I’ve been active politically for my entire adult life. I have voted in every Presidential election, usually for the Democratic candidate, and always for a candidate who reflected my hopes and aspirations for the country. Clinton in 1996. Nader in 2000 (in California, for what it’s worth). Kerry in 2004. Obama twice, and finally, in 2016, for Hillary Clinton.
Yet despite, or in part because of my strongly left-leaning political opinions, I have never been a member of the Democratic Party.
That changed today. I filed my change of voter registration with the Commonwealth of Massachusetts a few minutes ago. For the first time in my life, I’m a Democrat.
I was, like so many Americans, utterly devastated not only by the election of Donald Trump, but by every disgusting, repugnant strike against moral and civil decency he exhibited along the way this past 16 months. Trump’s election strikes fear into the core of my being, causing me to question basic assumptions about the safety of myself, my family, and fellow citizens.
In the aftermath of his election I struggled to find optimism or meaning in anything. My mind raced to the inevitable worst possible conclusions. Among the consequences I’ve imagined, and in fact dwelled on longer than is healthy, are that we will engage in nuclear war, that we will become a police state, that myself and my family will be persecuted for refusing to support him. I indulged these worries, all the while feeling guilty that my concerns were ultimately selfish, and could not compare to the risks his presidency poses for example to women, religious and ethnic minorities, or members of the LGBTQ community.

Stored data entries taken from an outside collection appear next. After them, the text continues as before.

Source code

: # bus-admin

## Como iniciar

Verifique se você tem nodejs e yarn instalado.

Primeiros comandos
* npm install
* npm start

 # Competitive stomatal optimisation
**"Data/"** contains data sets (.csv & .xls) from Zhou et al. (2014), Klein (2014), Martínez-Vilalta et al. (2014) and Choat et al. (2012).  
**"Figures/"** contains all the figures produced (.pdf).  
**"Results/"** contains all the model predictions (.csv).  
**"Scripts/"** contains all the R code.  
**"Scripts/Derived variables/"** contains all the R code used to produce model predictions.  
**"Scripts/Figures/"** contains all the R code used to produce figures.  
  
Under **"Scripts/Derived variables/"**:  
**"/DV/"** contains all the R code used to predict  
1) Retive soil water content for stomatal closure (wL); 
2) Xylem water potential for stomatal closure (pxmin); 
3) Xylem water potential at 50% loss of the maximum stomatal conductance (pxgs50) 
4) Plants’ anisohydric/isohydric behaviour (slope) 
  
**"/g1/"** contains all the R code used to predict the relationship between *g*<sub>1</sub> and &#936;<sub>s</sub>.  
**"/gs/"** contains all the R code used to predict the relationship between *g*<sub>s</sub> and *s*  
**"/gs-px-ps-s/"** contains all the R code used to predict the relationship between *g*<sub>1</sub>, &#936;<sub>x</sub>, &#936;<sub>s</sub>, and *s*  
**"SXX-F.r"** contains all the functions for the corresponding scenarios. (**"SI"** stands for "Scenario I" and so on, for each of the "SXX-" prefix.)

In short: I was petrified and hopeless, resigned to allow the fate of our country to be worked out by people in power. “Hopefully the Democrats can do something about this,” I thought.
Today I am embracing optimism for the first time since I sat down to watch election returns on Tuesday evening. Will Trump’s presidency have unthinkable consequences? Is his election a challenge to the very moral fabric of our country? Is it the single worst political event that has ever happened to us? To be honest, I’m not as educated on American history as I wish I were, but I think it very well may be. Still, there is no merit to standing still or rolling over while he drags the nation through the sewage wasteland of his self-gratifying victory lap. I am determined to fight the Trump Presidency, and to remain enthusiastic about that, I need to relocate my lost optimism.
The upcoming event that inspires most hope is the 2018 mid-term election. Mid-term elections are generally considered to be beneficial for the party opposed to the President, and Democrats will find opposition against Trump to be rampant in this country at that time. I believe Trump will motivate liberal voters to put Democrats back in control of at least the Senate, possibly the House as well, and by much greater margins than they would have given another Republican President. Trump is the worst possible choice for President, but the best possible marketing tool for Democrats drumming up support for those races.
Another bit of forced optimism is that Hillary’s defeat, while heartbreaking, will force an internal restructuring of the Democratic party. The lower-than-expected turnout among Democrats, combined with the apparent phenomenon of many Obama voters opting this time to vote for Trump instead, reveals that the Democratic party has lost sight of its natural base. There are far too many “if only” scenarios when looking back at this race, and I won’t begin to claim to understand how things might have worked out if Clinton had not been the Democratic candidate. I will claim, however, that the political priorities of Elizabeth Warren and Bernie Sanders resonate with a huge swath of Democratic, or would-be Democratic voters, whose enthusiasm was missing in the 2016 general election, and whose enthusiasm must be rekindled and activated for 2018 and beyond.
That’s why I’m becoming a Democrat. Because the country that I love, and whose deepest values I hold sacred, is threatened both culturally and politically by an alliance of movements that strike at my moral core. The Democratic Party is the single organization most prepared to take on this threat and dispatch it. Until today, I had no authority to take pride in, or to be ashamed of the values of the Democratic Party. I celebrated their gains, and bemoaned their losses, but it wasn’t really my place to speak of how the party should be structured. Now it is, and I’m going to work where I can to ensure that it does reflect my values. And that it … I mean we, do everything possible to ultimately defeat Trump, and everything he stands for. For this country, for my kids, for my family, and for yours. Donald Trump, you’ve messed with the wrong country.